What you need to know: California is doubling Governor Newsom’s Clean California initiative with $114.5 million to support 60 projects across the state to clean and revitalize public spaces, including transit centers.
Today, Governor Gavin Newsom announced that cities and local agencies across the state will receive $114.5 million in grants to remove trash, beautify neighborhoods, and transform public spaces into focal points. The funding is the latest part of Governor Newsom’s Clean California initiative, a sweeping $1.2 billion multiyear cleanup effort led by Caltrans to remove waste, create thousands of jobs, and engage community revitalization of public spaces.
What Governor Newsom said: “The litter we see on our roadsides and public spaces is completely unacceptable; Californians deserve better. Cleaning up public spaces helps us restore a sense of pride and a sense of community across the state.

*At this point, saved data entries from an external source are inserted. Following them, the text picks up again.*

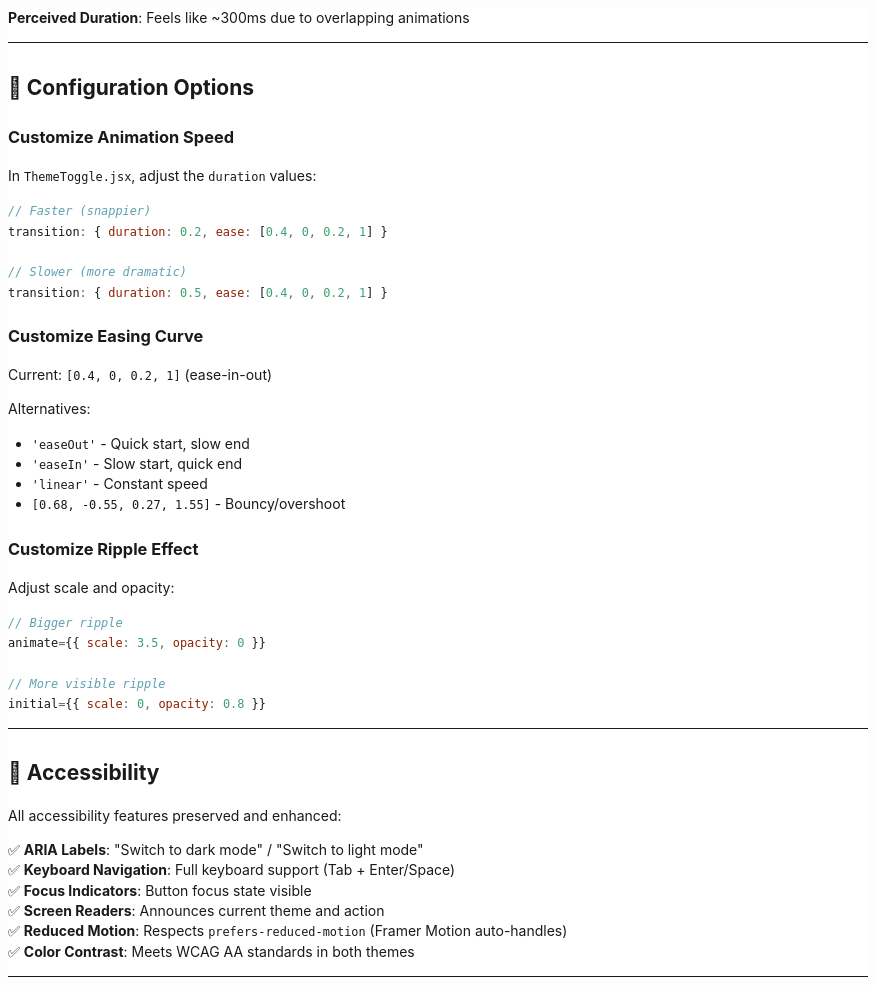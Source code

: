 **Perceived Duration**: Feels like ~300ms due to overlapping animations

---

## 🔧 Configuration Options

### Customize Animation Speed

In `ThemeToggle.jsx`, adjust the `duration` values:

```javascript
// Faster (snappier)
transition: { duration: 0.2, ease: [0.4, 0, 0.2, 1] }

// Slower (more dramatic)
transition: { duration: 0.5, ease: [0.4, 0, 0.2, 1] }
```

### Customize Easing Curve

Current: `[0.4, 0, 0.2, 1]` (ease-in-out)

Alternatives:
- `'easeOut'` - Quick start, slow end
- `'easeIn'` - Slow start, quick end  
- `'linear'` - Constant speed
- `[0.68, -0.55, 0.27, 1.55]` - Bouncy/overshoot

### Customize Ripple Effect

Adjust scale and opacity:
```javascript
// Bigger ripple
animate={{ scale: 3.5, opacity: 0 }}

// More visible ripple
initial={{ scale: 0, opacity: 0.8 }}
```

---

## 📱 Accessibility

All accessibility features preserved and enhanced:

✅ **ARIA Labels**: "Switch to dark mode" / "Switch to light mode"  
✅ **Keyboard Navigation**: Full keyboard support (Tab + Enter/Space)  
✅ **Focus Indicators**: Button focus state visible  
✅ **Screen Readers**: Announces current theme and action  
✅ **Reduced Motion**: Respects `prefers-reduced-motion` (Framer Motion auto-handles)  
✅ **Color Contrast**: Meets WCAG AA standards in both themes  

---
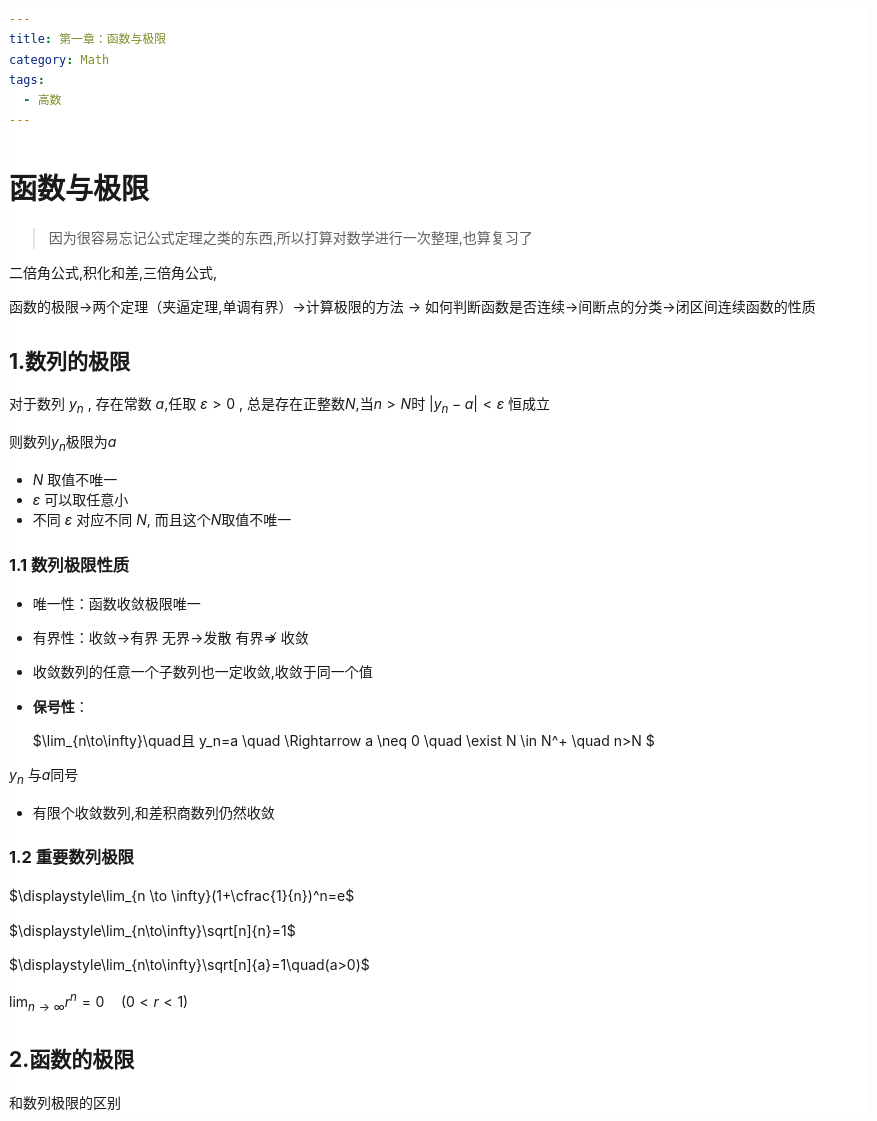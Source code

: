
 ```yaml
---
title: 第一章：函数与极限
category: Math
tags:
  - 高数
---
```


# 函数与极限

> 因为很容易忘记公式定理之类的东西,所以打算对数学进行一次整理,也算复习了

二倍角公式,积化和差,三倍角公式,

函数的极限$\rightarrow$两个定理（夹逼定理,单调有界）$\rightarrow$计算极限的方法 $\rightarrow$ 如何判断函数是否连续$\rightarrow$间断点的分类$\rightarrow$闭区间连续函数的性质

## 1.**数列的极限**

对于数列 ${y_n}$ , 存在常数 $a$,任取 $\varepsilon >0$ , 总是存在正整数$N$,当$n>N$时  $\vert y_n-a \vert < \varepsilon$ 恒成立

则数列$y_n$极限为$a$ 

* $N$ 取值不唯一
* $\varepsilon$ 可以取任意小
* 不同 $\varepsilon$ 对应不同 $N$, 而且这个$N$取值不唯一

### 1.1 **数列极限性质**

* 唯一性：函数收敛极限唯一
* 有界性：收敛$\rightarrow$有界 无界$\rightarrow$发散 有界$\nRightarrow$ 收敛
* 收敛数列的任意一个子数列也一定收敛,收敛于同一个值
* **保号性**：  

  $\lim_{n\to\infty}\quad且 y_n=a \quad \Rightarrow a \neq 0 \quad \exist N \in N^+ \quad n>N $

$y_n$ 与$a$同号 

* 有限个收敛数列,和差积商数列仍然收敛

### 1.2 **重要数列极限**

$\displaystyle\lim_{n \to \infty}(1+\cfrac{1}{n})^n=e$

$\displaystyle\lim_{n\to\infty}\sqrt[n]{n}=1$

$\displaystyle\lim_{n\to\infty}\sqrt[n]{a}=1\quad(a>0)$

$\displaystyle\lim_{n\to\infty} r^n=0\quad (0<r<1)$

## 2.**函数的极限**

和数列极限的区别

Why this is important: The 60 projects that will receive funding will improve parks, tribal lands, neighborhoods, transit hubs, walking trails, roads, sidewalks, recreation areas, community gathering places, and areas of cultural significance or historical interest to underserved communities. This funding builds on the nearly $300 million in grants to more than 100 local Clean California projects across the state that Governor Newsom announced in March of 2022. After a positive community response, Governor Newsom and the state legislature approved another $100 million last year for a second round of local projects.
Grant examples include $3.3 million to the San Francisco Municipal Transportation Agency to clean up transit stations and bus stops throughout the city, $1 million to the San Diego Metropolitan Transit System for South Bay Transit Beautification, and $1.1 million to the City of Fullerton to develop the Fullerton Transportation Center. This is part of a specific $14.5 million in funding set aside from today’s general announcement to support 18 projects to clean up stations and other areas around public transportation systems. In addition, there are 42 local grant projects ranging from $88,000 to $5 million, and all benefit underserved communities.
Since the launch of Clean California in July 2021, Caltrans has removed an estimated 1.9 million cubic yards of trash from the state’s highways. The program created more than 4,000 jobs that helped Californians overcome barriers to employment, including 357 people experiencing homelessness, and attracted more than 10,000 volunteers to activities ranging from community cleanups to large waste collections for appliances, tires, and mattresses.